On Appropriate Adaptation Levels for the Learning of Gene Linkage

A number of algorithms have been proposed aimed at tackling the problem of learning “Gene Linkage” within the context of genetic optimisation, that is to say, the problem of learning which groups of co-adapted genes should be inherited together during the recombination process. These may be seen within a wider context as a search for appropriate relations which delineate the search space and “guide” heuristic optimisation, or, alternatively, as a part of a comprehensive body of work into Adaptive Evolutionary Algorithms.In this paper, we consider the learning of Gene Linkage as an emergent property of adaptive recombination operators. This is in contrast to the behaviour observed with fixed recombination strategies in which there is no correspondence between the sets of genes which are inherited together between generations, other than that caused by distributional bias. A discrete mathematical model of Gene Linkage is introduced, and the common families of recombination operators, along with some well known linkage-learning algorithms, are modelled within this framework.

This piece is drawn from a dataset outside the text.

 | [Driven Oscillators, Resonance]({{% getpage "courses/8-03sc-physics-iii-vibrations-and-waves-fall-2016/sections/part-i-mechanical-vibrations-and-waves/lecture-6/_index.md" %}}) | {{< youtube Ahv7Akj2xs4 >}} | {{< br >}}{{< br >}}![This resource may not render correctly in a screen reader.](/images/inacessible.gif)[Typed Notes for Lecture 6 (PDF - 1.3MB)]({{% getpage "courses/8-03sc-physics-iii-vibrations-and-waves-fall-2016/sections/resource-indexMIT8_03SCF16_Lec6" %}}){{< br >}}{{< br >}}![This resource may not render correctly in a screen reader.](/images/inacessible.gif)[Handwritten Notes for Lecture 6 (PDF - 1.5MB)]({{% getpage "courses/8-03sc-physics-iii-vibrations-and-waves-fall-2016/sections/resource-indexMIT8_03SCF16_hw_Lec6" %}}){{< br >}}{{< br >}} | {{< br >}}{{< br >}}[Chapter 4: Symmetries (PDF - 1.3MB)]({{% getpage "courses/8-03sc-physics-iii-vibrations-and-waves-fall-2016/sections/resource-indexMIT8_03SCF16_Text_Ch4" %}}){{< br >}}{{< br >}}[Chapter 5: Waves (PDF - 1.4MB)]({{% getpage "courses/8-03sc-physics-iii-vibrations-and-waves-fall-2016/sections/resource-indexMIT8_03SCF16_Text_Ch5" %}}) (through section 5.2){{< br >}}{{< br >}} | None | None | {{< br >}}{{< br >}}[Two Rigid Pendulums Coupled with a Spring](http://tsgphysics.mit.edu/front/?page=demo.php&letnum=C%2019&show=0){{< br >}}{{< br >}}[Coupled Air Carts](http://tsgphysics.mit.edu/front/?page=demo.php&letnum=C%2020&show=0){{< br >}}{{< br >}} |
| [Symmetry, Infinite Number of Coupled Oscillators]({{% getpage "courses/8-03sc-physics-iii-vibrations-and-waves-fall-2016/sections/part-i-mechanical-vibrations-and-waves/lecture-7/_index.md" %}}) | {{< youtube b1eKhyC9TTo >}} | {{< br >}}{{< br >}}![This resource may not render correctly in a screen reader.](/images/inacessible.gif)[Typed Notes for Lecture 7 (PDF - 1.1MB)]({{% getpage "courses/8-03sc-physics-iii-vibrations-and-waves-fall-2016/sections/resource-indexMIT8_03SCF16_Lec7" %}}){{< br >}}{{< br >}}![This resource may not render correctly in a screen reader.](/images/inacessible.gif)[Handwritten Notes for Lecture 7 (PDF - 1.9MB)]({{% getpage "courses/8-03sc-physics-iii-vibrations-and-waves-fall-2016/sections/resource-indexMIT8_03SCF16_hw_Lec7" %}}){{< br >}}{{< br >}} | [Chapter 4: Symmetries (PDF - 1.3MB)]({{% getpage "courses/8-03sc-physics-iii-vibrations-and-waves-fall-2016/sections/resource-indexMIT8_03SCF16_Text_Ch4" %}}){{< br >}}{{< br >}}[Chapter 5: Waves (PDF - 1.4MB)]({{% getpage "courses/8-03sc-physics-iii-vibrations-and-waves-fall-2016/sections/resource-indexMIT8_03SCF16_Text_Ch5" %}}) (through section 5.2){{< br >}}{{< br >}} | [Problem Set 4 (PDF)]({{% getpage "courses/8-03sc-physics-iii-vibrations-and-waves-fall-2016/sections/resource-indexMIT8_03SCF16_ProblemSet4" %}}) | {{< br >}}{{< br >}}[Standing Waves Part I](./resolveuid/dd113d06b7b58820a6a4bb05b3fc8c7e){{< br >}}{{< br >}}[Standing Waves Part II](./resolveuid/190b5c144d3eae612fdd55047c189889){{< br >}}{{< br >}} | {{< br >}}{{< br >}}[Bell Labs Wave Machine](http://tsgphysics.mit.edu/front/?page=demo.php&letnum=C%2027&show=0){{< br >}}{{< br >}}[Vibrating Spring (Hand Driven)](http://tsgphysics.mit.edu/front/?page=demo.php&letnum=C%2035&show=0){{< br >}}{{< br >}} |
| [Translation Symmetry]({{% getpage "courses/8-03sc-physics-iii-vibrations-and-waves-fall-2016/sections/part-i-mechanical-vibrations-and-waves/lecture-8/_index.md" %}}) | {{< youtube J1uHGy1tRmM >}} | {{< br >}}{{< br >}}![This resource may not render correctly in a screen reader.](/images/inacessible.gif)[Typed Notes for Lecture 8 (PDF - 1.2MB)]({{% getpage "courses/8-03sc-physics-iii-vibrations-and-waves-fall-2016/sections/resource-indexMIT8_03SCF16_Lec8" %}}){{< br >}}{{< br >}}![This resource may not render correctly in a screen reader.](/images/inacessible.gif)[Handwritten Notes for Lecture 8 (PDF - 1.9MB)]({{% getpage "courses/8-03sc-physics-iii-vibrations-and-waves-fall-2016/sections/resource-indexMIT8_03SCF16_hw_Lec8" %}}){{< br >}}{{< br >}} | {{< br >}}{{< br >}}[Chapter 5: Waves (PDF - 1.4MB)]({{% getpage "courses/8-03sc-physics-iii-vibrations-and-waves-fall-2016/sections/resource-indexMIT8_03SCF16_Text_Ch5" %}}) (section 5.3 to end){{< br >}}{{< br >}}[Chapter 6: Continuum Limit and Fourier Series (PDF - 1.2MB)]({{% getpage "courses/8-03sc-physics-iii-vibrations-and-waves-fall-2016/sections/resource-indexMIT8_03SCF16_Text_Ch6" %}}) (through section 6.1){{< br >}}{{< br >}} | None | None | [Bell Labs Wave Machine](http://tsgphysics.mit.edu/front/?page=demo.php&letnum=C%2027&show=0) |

This model naturally leads to the specification of a recombination operator that explicitly operates on sets of linked genes.Variants of that algorithm, are then used to examine one of the important concepts from the study of adaptivity in Evolutionary Algorithms, namely that of the level (population, individual, or component) at which learning takes place. This is an aspect of adaptation which has received considerable attention when applied to mutation operators, but which has been paid little attention in the context of adaptive recombination operators and linkage learning. It is shown that even with the problem restricted to learning adjacent linkage, the population based variants are not capable of correctly identifying building blocks. This is in contrast to component level adaptation which outperforms conventional operators whose bias is ideal for the problems considered.